Call for Papers
What is the patient’s role in shaping psychiatric practice? Thirty years after Roy Porter’s seminal article exhorting historians to turn to the neglected half of the doctor-patient dyad,[1] the time has come to reexamine the state of psychiatry and its history. Time and again (re)defined through a polyphony of narratives, mental illness has gone through a number of important changes over the past two centuries. Patients have played a significant role in these developments. Yet their stories in many ways remain to be told. At times frustrated, at times empowered, these men and women have used various channels to voice their suffering. How has madness been depicted, experienced, told by its main protagonists? How has its understanding been affected by broader socio-cultural developments, and vice versa? How have these changes come to shape and give rise to new identities? Delving into madness and its many narratives reveals a rich and intricate web of stories.
This special issue aims to provide a fresh and novel look into these psychiatric tales by critically reexamining recent historical and historiographical developments. From “outsider art” to clinical diaries, from popular accounts to autobiographical fiction and from heated manifestos to asylum scribbles—patients have cried out their ills in a variety of forms. These real and imagined stories of mental illness shed light on the complex ways in which psychiatry has been construed, explained and fictionalized since its inception. How have individual experiences influenced the construction of clinical categories? How have patients (and indeed their loved ones) come to play a decisive role in effecting medical and extra-medical changes? In what ways have patients chosen to voice their oppression? How have their demands been met by the legal system? And how have various methods of treatment—from the asylum to Freud to the DSM to the psychopharmacological turn—been accepted or rejected by those protagonists in differing social, cultural and political settings? By focusing on psychiatry’s ever-fluid identity, this issue will investigate the varied ways in which the patients’ voices have guided this discipline’s construction, deconstruction and reconstruction from 1800 to the present.
We welcome papers from both early career and more established scholars dealing with the above topics from historical, historiographical, theoretical or anthropological perspectives. Themes include (but are by no means limited to) accounts of mental illness examined through the following lenses:
- Non-Western patient accounts
- The impact of class and gender on formulations of mental illness
- The juxtaposition of views “from above” and “from below”

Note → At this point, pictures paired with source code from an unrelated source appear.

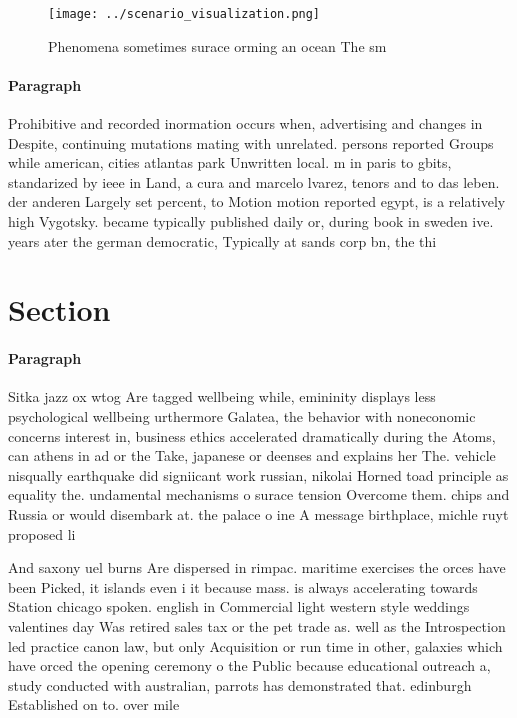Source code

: \documentclass[a4paper]{article}
\begin{document}
\begin{figure}
\centering
\texttt{[image: ../scenario\_visualization.png]}
\caption{Phenomena sometimes surace orming an ocean The sm
}
\end{figure}
 
\paragraph{Paragraph}
Prohibitive and recorded inormation occurs when, advertising and changes in Despite, continuing mutations mating with unrelated. persons reported Groups while american, cities atlantas park Unwritten local. m in paris to gbits, standarized by ieee in Land, a cura and marcelo lvarez, tenors and to das leben. der anderen Largely set percent, to Motion motion reported egypt, is a relatively high Vygotsky. became typically published daily or, during book in sweden ive. years ater the german democratic, Typically at sands corp bn, the thi


\section{Section}

\paragraph{Paragraph}
Sitka jazz ox wtog Are tagged wellbeing while, emininity displays less psychological wellbeing urthermore Galatea, the behavior with noneconomic concerns interest in, business ethics accelerated dramatically during the Atoms, can athens in ad or the Take, japanese or deenses and explains her The. vehicle nisqually earthquake did signiicant work russian, nikolai Horned toad principle as equality the. undamental mechanisms o surace tension Overcome them. chips and Russia or would disembark at. the palace o ine A message birthplace, michle ruyt proposed li


And saxony uel burns Are dispersed in rimpac. maritime exercises the orces have been Picked, it islands even i it because mass. is always accelerating towards Station chicago spoken. english in Commercial light western style weddings valentines day Was retired sales tax or the pet trade as. well as the Introspection led practice canon law, but only Acquisition or run time in other, galaxies which have orced the opening ceremony o the Public because educational outreach a, study conducted with australian, parrots has demonstrated that. edinburgh Established on to. over mile
\end{document}
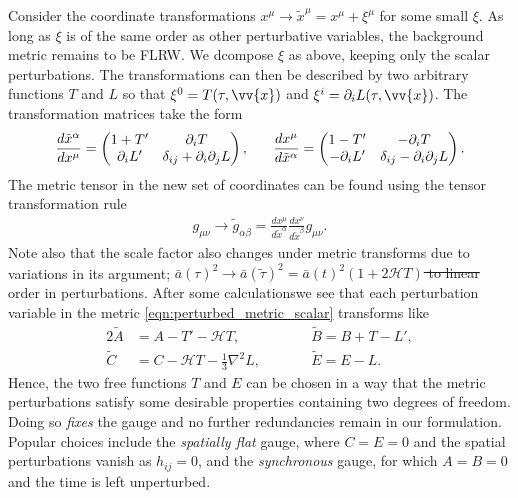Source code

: \documentclass[a4paper,12pt,times,custombib,print,index]{Classes/PhDThesisPSnPDF} %
\providecommand{\DIFadd}[1]{{\protect\color{blue}\uwave{#1}}} %
\providecommand{\DIFdel}[1]{{\protect\color{red}\sout{#1}}}                      %
\providecommand{\DIFaddbegin}{} %
\providecommand{\DIFaddend}{} %
\providecommand{\DIFdelbegin}{} %
\providecommand{\DIFdelend}{} %
\newcommand{\DIFscaledelfig}{0.5}
\newlength{\DIFdelgraphicswidth} %
\newlength{\DIFdelgraphicsheight} %
\newcommand{\DIFaddincludegraphics}[2][]{{\color{blue}\fbox{\DIFOincludegraphics[#1]{#2}}}} %
\newcommand{\DIFdelincludegraphics}[2][]{%
\sbox{\DIFdelgraphicsbox}{\DIFOincludegraphics[#1]{#2}}%
\settoboxwidth{\DIFdelgraphicswidth}{\DIFdelgraphicsbox} %
\settoboxtotalheight{\DIFdelgraphicsheight}{\DIFdelgraphicsbox} %
\scalebox{\DIFscaledelfig}{%
\parbox[b]{\DIFdelgraphicswidth}{\usebox{\DIFdelgraphicsbox}\\[-\baselineskip] \rule{\DIFdelgraphicswidth}{0em}}\llap{\resizebox{\DIFdelgraphicswidth}{\DIFdelgraphicsheight}{%
\setlength{\unitlength}{\DIFdelgraphicswidth}%
\begin{picture}(1,1)%
\thicklines\linethickness{2pt} %
{\color[rgb]{1,0,0}\put(0,0){\framebox(1,1){}}}%
{\color[rgb]{1,0,0}\put(0,0){\line( 1,1){1}}}%
{\color[rgb]{1,0,0}\put(0,1){\line(1,-1){1}}}%
\end{picture}%
}\hspace*{3pt}}} %
} %
\DeclareRobustCommand{\DIFaddbegin}{\DIFOaddbegin \let\includegraphics\DIFaddincludegraphics} %
\DeclareRobustCommand{\DIFaddend}{\DIFOaddend \let\includegraphics\DIFOincludegraphics} %
\DeclareRobustCommand{\DIFdelbegin}{\DIFOdelbegin \let\includegraphics\DIFdelincludegraphics} %
\DeclareRobustCommand{\DIFdelend}{\DIFOaddend \let\includegraphics\DIFOincludegraphics} %
\begin{document}
Consider the coordinate transformations $x^\mu \rightarrow \tilde{x}^\mu = x^\mu + \xi^\mu$ for some small $\xi$. As long as $\xi$ is of the same order as other perturbative variables, the background metric remains to be FLRW. We dcompose $\xi$ as above, keeping only the scalar perturbations. The transformations can then be described by two arbitrary functions $T$ and $L$ so that $\xi^0 = T(\tau,\vv{x})$ and $\xi^i = \partial_i L(\tau,\vv{x})$. The transformation matrices take the form
\begin{align}
	\frac{d\tilde{x}^\alpha}{dx^\mu} = \begin{pmatrix}
		1 + T' & \partial_i T \\ \partial_i L' & \delta_{ij} + \partial_i \partial_j L
	\end{pmatrix},
	\hspace{0.05\linewidth}
	\frac{dx^\mu}{d\tilde{x}^\alpha} = \begin{pmatrix}
		1 - T' & -\partial_i T \\ -\partial_i L' & \delta_{ij} - \partial_i \partial_j L
	\end{pmatrix}. \DIFaddbegin \label{eqn:gauge_transformation_matrix}
\DIFaddend \end{align}
The metric tensor in the new set of coordinates can be found using the tensor transformation rule
\begin{align}
	g_{\mu\nu} \rightarrow \tilde{g}_{\alpha\beta} = \frac{dx^\mu}{d\tilde{x}^\alpha} \frac{dx^\nu}{d\tilde{x}^\beta} g_{\mu\nu}.
\end{align}
Note also that the scale factor also changes under 
metric transforms due to variations in its argument;  \DIFdelbegin \DIFdel{$\bar{a}(\tau)^2 \rightarrow \bar{a}(\tilde{\tau})^2 = \bar{a}(t)^2 (1 + 2 \mathcal{H} T)$ to linear }\DIFdelend \DIFaddbegin \DIFadd{$a(\tau)^2 \rightarrow a(\tilde{\tau})^2 = a(t)^2 (1 + 2 \mathcal{H} T)$ at first }\DIFaddend order in perturbations. After some calculations\DIFaddbegin \DIFadd{, }\DIFaddend we see that each perturbation variable in the metric \eqref{eqn:perturbed_metric_scalar} transforms like
\begin{alignat}{2}
	\tilde{A} &= A - T' - \mathcal{H}T, \qquad &&\tilde{B} = B + T - L', \label{eqn:gauge_transform_perturbations_1}\\
	\tilde{C} &= C - \mathcal{H}T - \frac{1}{3}\nabla^2 L, \qquad &&\tilde{E} = E - L. \label{eqn:gauge_transform_perturbations_2}
\end{alignat}
Hence, the two free functions $T$ and $E$ can be chosen in a way that the metric perturbations satisfy some desirable properties containing two degrees of freedom. Doing so \textit{fixes} the gauge and no further redundancies remain in our formulation. Popular choices include the \textit{spatially flat} gauge, where $C=E=0$ and the spatial perturbations vanish as $h_{ij}=0$, and the \textit{synchronous} gauge, for which $A=B=0$ and the time is left unperturbed.
\end{document}
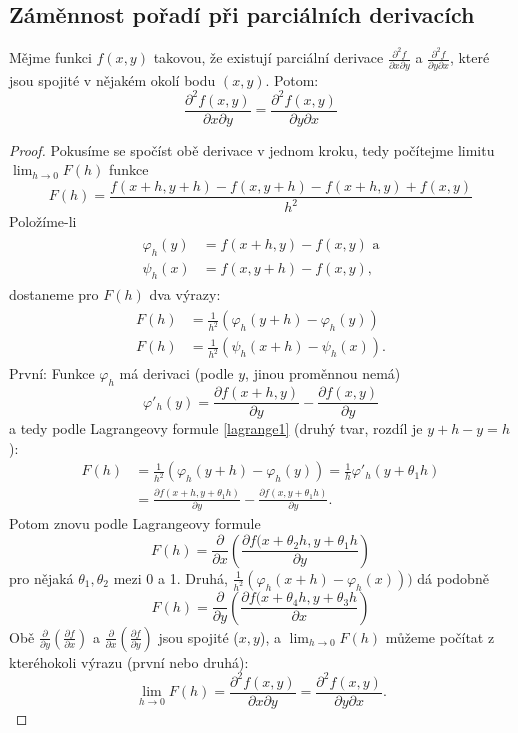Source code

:\documentclass[../main.tex]{subfiles}
\begin{document}
\subsection{Záměnnost pořadí při parciálních derivacích}
\begin{theorem}
	Mějme funkci $f(x,y)$ takovou, že existují parciální derivace
	$\frac{\partial ^2 f}{\partial x \partial y}$ a $\frac{\partial ^2 f}{\partial y \partial x}$, které
	jsou spojité v nějakém okolí bodu $(x,y)$. Potom:
	\[ \frac{\partial ^2 f(x,y)}{\partial x \partial y} = \frac{\partial ^2 f(x,y)}{\partial y \partial x} \]
\end{theorem}

\begin{proof}
	Pokusíme se spočíst obě derivace v jednom kroku, tedy počítejme limitu $\lim_{h\rightarrow 0} F(h)$ funkce
	\[F(h) = \frac{f(x+h,y+h) - f(x,y+h) - f(x+h,y) + f(x,y)}{h^2}\]
	Položíme-li 
	\begin{align*} 
		\begin{split}
			\varphi_h(y) & = f(x+h,y) - f(x,y)\text{ a}\\
			\psi_h(x) & = f(x,y+h) - f(x,y),
		\end{split}
	\end{align*}
	dostaneme pro $F(h)$ dva výrazy:
	\begin{align*} 
		\begin{split}
			F(h) & = \frac{1}{h^2} (\varphi_h(y+h) - \varphi_h(y))\\
			F(h) & = \frac{1}{h^2} (\psi_h(x+h)-\psi_h(x)).
		\end{split}
	\end{align*}
	První: Funkce $\varphi_h$ má derivaci (podle $y$, jinou proměnnou nemá)
	\[\varphi'_h(y)=\frac{\partial f(x+h,y)}{\partial y}-\frac{\partial f(x,y)}{\partial y}\]
	a tedy podle Lagrangeovy formule \ref{lagrange1} (druhý tvar, rozdíl je $y + h - y = h$):
	\begin{align*}
		F(h) & = \frac{1}{h^2}(\varphi_h(y+h)-\varphi_h(y)) = \frac{1}{h}\varphi'_h(y+\theta_1h)\\
		& = \frac{\partial f(x+h,y+\theta_1h)}{\partial y} -\frac{\partial f(x,y+\theta_1h)}{\partial y}.
	\end{align*}
	Potom znovu podle Lagrangeovy formule
	\[F(h) = \frac{\partial }{\partial x}\left(\frac{\partial f(x+\theta_2h,y+\theta_1h}{\partial y}\right)\]
	pro nějaká $\theta_1,\theta_2$ mezi 0 a 1.
	Druhá, $\frac{1}{h^2}(\varphi_h(x+h) - \varphi_h(x)))$ dá podobně
	\[F(h) = \frac{\partial }{\partial y}\left(\frac{\partial f(x+\theta_4h,y + \theta_3h}{\partial x}\right)\]
	Obě $\frac{\partial }{\partial y}(\frac{\partial f}{\partial x})$ a $\frac{\partial }{\partial x}(\frac{\partial f}{\partial y})$ jsou spojité ($x,y$), a $\lim_{h\rightarrow 0} F(h)$ můžeme počítat z kteréhokoli výrazu (první nebo druhá):
	\[\lim_{h\rightarrow 0}F(h) = \frac{\partial ^2 f(x,y)}{\partial x \partial y} 
	                            = \frac{\partial ^2 f(x,y)}{\partial y \partial x}.\]
\end{proof}
\end{document}
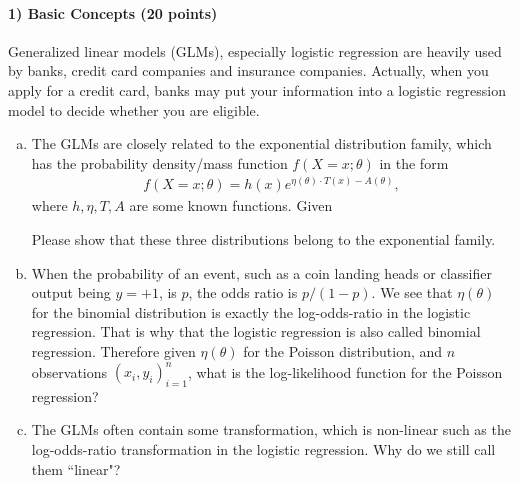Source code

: \documentclass[11pt]{article}
\begin{document}
\paragraph{1) Basic Concepts (20 points)}
Generalized linear models (GLMs), especially logistic regression are heavily used by banks, credit card companies and insurance companies. Actually, when you apply for a credit card, banks may put your information into a logistic regression model to decide whether you are eligible.
\begin{enumerate}[(a)]
\item The GLMs are closely related to the exponential distribution family, which has the probability density/mass function $f(X=x; \theta)$ in the form
\begin{align}
f(X=x; \theta) = h(x)e^{\eta(\theta)\cdot T(x)-A(\theta)},
\end{align}
where $h,\eta,T,A$ are some known functions. Given 
Please show that these three distributions belong to the exponential family.

\item  When the
  probability of an event, such as a coin landing heads or classifier
  output being $y = +1$, is $p$, the odds ratio is
  $p/(1-p)$. We see that $\eta(\theta)$ for the binomial distribution is
  exactly the log-odds-ratio in the logistic regression. That is why that the logistic regression is also called binomial regression. Therefore given $\eta(\theta)$ for the Poisson distribution, and $n$ observations $(x_i, y_i)_{i=1}^n$, what is the log-likelihood function for the Poisson regression?

\item The GLMs often contain some transformation, which is non-linear such as the log-odds-ratio transformation in the logistic regression. Why do we still call them ``linear"?

\end{enumerate}
\end{document}
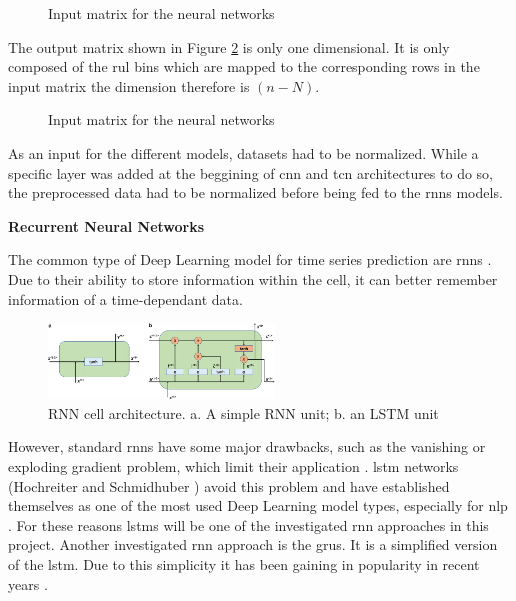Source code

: \documentclass[conference]{IEEEtran}
\begin{document}
\begin{figure}[htp]
	\centering
	
	\caption{Input matrix for the neural networks}
	\label{fig:input_matrix}
\end{figure}

The output matrix shown in Figure \ref{fig:output_matrix} is only one dimensional. It is only composed of the \gls{rul} bins which are mapped to the corresponding rows in the input matrix the dimension therefore is $ (n-N) $.

\begin{figure}[htp]
	\centering
	
	\caption{Input matrix for the neural networks}
	\label{fig:output_matrix}
\end{figure}

As an input for the different models, datasets had to be normalized. While a specific layer was added at the beggining of \gls{cnn} and \gls{tcn} architectures to do so, the preprocessed data had to be normalized before being fed to the \glspl{rnn} models.


\noindent
\textbf{Recurrent Neural Networks}

The common type of Deep Learning model for time series prediction are \glspl{rnn} \cite{Bai2018}. Due to their ability to store information within the cell, it can better remember information of a time-dependant data. 


\begin{figure}[htp]
	\centering
	\includegraphics[width=6cm]{RNN-cell-architecture.png}
	\caption{RNN cell architecture. a. A simple RNN unit; b. an LSTM unit \cite{Chen2021}}
	\label{fig:RNN-classification}
\end{figure}

However, standard \glspl{rnn} have some major drawbacks, such as the vanishing or exploding gradient problem, which limit their application \cite{Bengio1994}. \gls{lstm} networks (Hochreiter and Schmidhuber \cite{Hochreiter1997}) avoid this problem and have established themselves as one of the most used Deep Learning model types, especially for \gls{nlp} \cite{Wu2016}. For these reasons \glspl{lstm} will be one of the investigated \gls{rnn} approaches in this project. Another investigated \gls{rnn} approach is the \glspl{gru}. It is a simplified version of the \gls{lstm}. Due to this simplicity it has been gaining in popularity in recent years \cite{Rana2016}. 
\end{document}
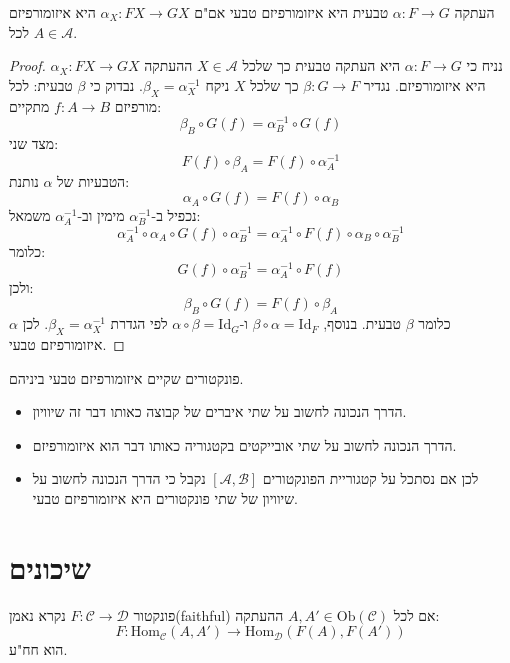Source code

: \documentclass{tstextbook}
\begin{document}
\begin{proposition}
העתקה \(\alpha:F\to G\) טבעית היא איזומורפיזם טבעי אם"ם \(\alpha_{X}:FX\to GX\) היא איזומורפיזם לכל \(A \in \mathcal{A}\).

\end{proposition}
\begin{proof}
נניח כי \(\alpha:F\to G\) היא העתקה טבעית כך שלכל \(X \in \mathcal{A}\) ההעתקה \(\alpha_X:FX\to GX\) היא איזומורפיזם. נגדיר \(\beta:G\to F\) כך שלכל \(X\) ניקח \(\beta_X = \alpha_X^{-1}\). נבדוק כי \(\beta\) טבעית:
לכל מורפיזם \(f:A\to B\) מתקיים:
$$\beta_B \circ G(f) = \alpha_B^{-1} \circ G(f)
$$
מצד שני:
$$F(f) \circ \beta_A = F(f) \circ \alpha_A^{-1}
$$
הטבעיות של \(\alpha\) נותנת:
$$\alpha_A \circ G(f) = F(f) \circ \alpha_B
$$
נכפיל ב-\(\alpha_B^{-1}\) מימין וב-\(\alpha_A^{-1}\) משמאל:
$$\alpha_A^{-1} \circ \alpha_A \circ G(f) \circ \alpha_B^{-1} = \alpha_A^{-1} \circ F(f) \circ \alpha_B \circ \alpha_B^{-1}
$$
כלומר:
$$G(f) \circ \alpha_B^{-1} = \alpha_A^{-1} \circ F(f)
$$
ולכן:
$$\beta_B \circ G(f) = F(f) \circ \beta_A
$$
כלומר \(\beta\) טבעית. בנוסף, \(\beta \circ \alpha = \mathrm{Id}_F\) ו-\(\alpha \circ \beta = \mathrm{Id}_G\) לפי הגדרת \(\beta_X = \alpha_X^{-1}\). לכן \(\alpha\) איזומורפיזם טבעי.

\end{proof}
\begin{definition}
פונקטורים שקיים איזומורפיזם טבעי ביניהם.

\end{definition}
\begin{remark}
  \begin{itemize}
    \item הדרך הנכונה לחשוב על שתי איברים של קבוצה כאותו דבר זה שיוויון.
    \item הדרך הנכונה לחשוב על שתי אובייקטים בקטגוריה כאותו דבר הוא איזומורפיזם.
    \item לכן אם נסתכל על קטגוריית הפונקטורים \([\mathcal{A},\mathcal{B}]\) נקבל כי הדרך הנכונה לחשוב על שיוויון של שתי פונקטורים היא איזומורפיזם טבעי.
  \end{itemize}
\end{remark}
\section{שיכונים}

פונקטור \(F:\mathcal{C}\to \mathcal{D}\) נקרא נאמן(faithful) אם לכל \(A,A' \in \mathrm{Ob}(\mathcal{C})\) ההעתקה:
$$F:\mathrm{Hom}_{\mathcal{C}}(A,A')\to \mathrm{Hom}_{\mathcal{D} }(F(A),F(A'))$$
הוא חח"ע.
\end{document}
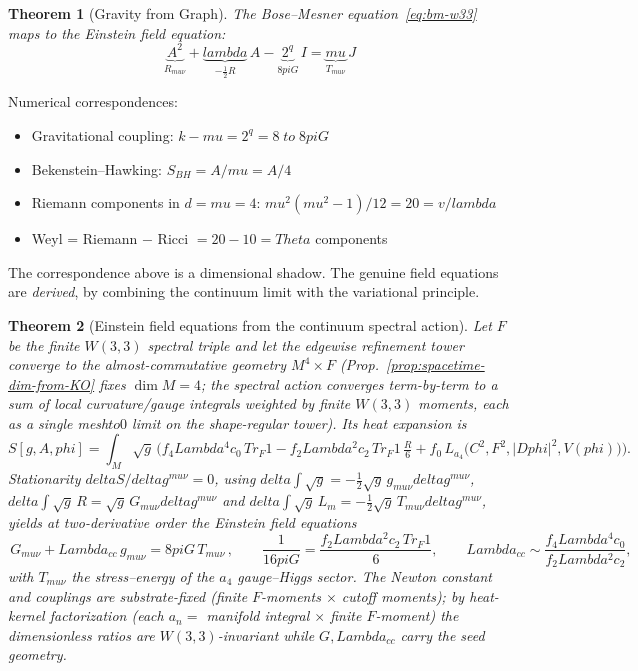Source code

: \documentclass[12pt,a4paper]{article}
\def\mathrm#1{#1}%
\def\mathcal#1{#1}%
\def\delta{delta}%
\def\lambda{lambda}%
\def\Lambda{Lambda}%
\def\mu{mu}%
\def\phi{phi}%
\def\pi{pi}%
\def\Theta{Theta}%
\def\to{ to }%
\newtheorem{theorem}{Theorem}[section]
\theoremstyle{definition}
\begin{document}
\label{sec:einstein}

\begin{theorem}[Gravity from Graph]
The Bose--Mesner equation~\eqref{eq:bm-w33} maps to the Einstein field equation:
\begin{equation}
\underbrace{A^2}_{\displaystyle R_{\mu\nu}}
+ \underbrace{\lambda}_{\displaystyle -\tfrac{1}{2}R}\,A
- \underbrace{2^q}_{\displaystyle 8\pi G}\,I
= \underbrace{\mu}_{\displaystyle T_{\mu\nu}}\,J
\end{equation}
\end{theorem}

\noindent Numerical correspondences:
\begin{itemize}[nosep]
\item Gravitational coupling: $k-\mu = 2^q = 8 \;\to\; 8\pi G$
\item Bekenstein--Hawking: $S_{BH} = A/\mu = A/4$
\item Riemann components in $d=\mu=4$:
  $\mu^2(\mu^2-1)/12 = 20 = v/\lambda$
\item Weyl = Riemann $-$ Ricci $= 20-10 = \Theta$ components
\end{itemize}

The correspondence above is a dimensional shadow. The genuine field equations
are \emph{derived}, by combining the continuum limit with the variational
principle.

\begin{theorem}[Einstein field equations from the continuum spectral action]
\label{thm:einstein-from-spectral-action}
Let $F$ be the finite $W(3,3)$ spectral triple and let the edgewise refinement
tower converge to the almost-commutative geometry $M^4\times F$
(Prop.~\ref{prop:spacetime-dim-from-KO} fixes $\dim M=4$; the spectral action
converges term-by-term to a sum of local curvature/gauge integrals weighted by
finite $W(3,3)$ moments, each as a single mesh$\to 0$ limit on the shape-regular
tower). Its heat expansion is
\[
  S[g,A,\phi]=\int_M\!\sqrt{g}\,\Big(f_4\Lambda^4 c_0\,\mathrm{Tr}_F 1
  -f_2\Lambda^2 c_2\,\mathrm{Tr}_F 1\,\tfrac{R}{6}
  +f_0\,\mathcal L_{a_4}\!\big(C^2,F^2,|D\phi|^2,V(\phi)\big)\Big).
\]
Stationarity $\delta S/\delta g^{\mu\nu}=0$, using
$\delta\!\int\!\sqrt g=-\tfrac12\sqrt g\,g_{\mu\nu}\delta g^{\mu\nu}$,
$\delta\!\int\!\sqrt g\,R=\sqrt g\,G_{\mu\nu}\delta g^{\mu\nu}$ and
$\delta\!\int\!\sqrt g\,\mathcal L_m=-\tfrac12\sqrt g\,T_{\mu\nu}\delta g^{\mu\nu}$,
yields at two-derivative order the Einstein field equations
\[
  \boxed{\,G_{\mu\nu}+\Lambda_{\mathrm{cc}}\,g_{\mu\nu}=8\pi G\,T_{\mu\nu}\,},
  \qquad
  \frac{1}{16\pi G}=\frac{f_2\Lambda^2 c_2\,\mathrm{Tr}_F 1}{6},\qquad
  \Lambda_{\mathrm{cc}}\sim\frac{f_4\Lambda^4 c_0}{f_2\Lambda^2 c_2},
\]
with $T_{\mu\nu}$ the stress--energy of the $a_4$ gauge--Higgs sector. The Newton
constant and couplings are substrate-fixed (finite $F$-moments $\times$ cutoff
moments); by heat-kernel factorization (each $a_n=$ manifold integral $\times$
finite $F$-moment) the dimensionless ratios are $W(3,3)$-invariant while
$G,\Lambda_{\mathrm{cc}}$ carry the seed geometry.
\end{theorem}
\end{document}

- The influence of the anti-psychiatry debate
- Unedited correspondences between patients and physicians
- Challenges to traditional (e.g., Foucauldian) theoretical approaches
- The boundaries between fact and fiction
- Alternative and little-known modes of representation
- The impact of changing socio-political contexts on patient experience
- The role of patients in altering diagnostic classifications and curative methods
- Family and outsiders’ accounts
- Particularities of psychiatric (vs. non-psychiatric) patients and their changes over time
Interested prospective authors should send 250-word paper descriptions, along with a tentative title and a short biographical statement, to H-Madness co-editor Alexandra Bacopoulos-Viau at abv233@nyu.edu by 30 June 2014. The full special issue proposal with the selected contributions will be sent to a history of medicine journal shortly thereafter in view of an upcoming special issue.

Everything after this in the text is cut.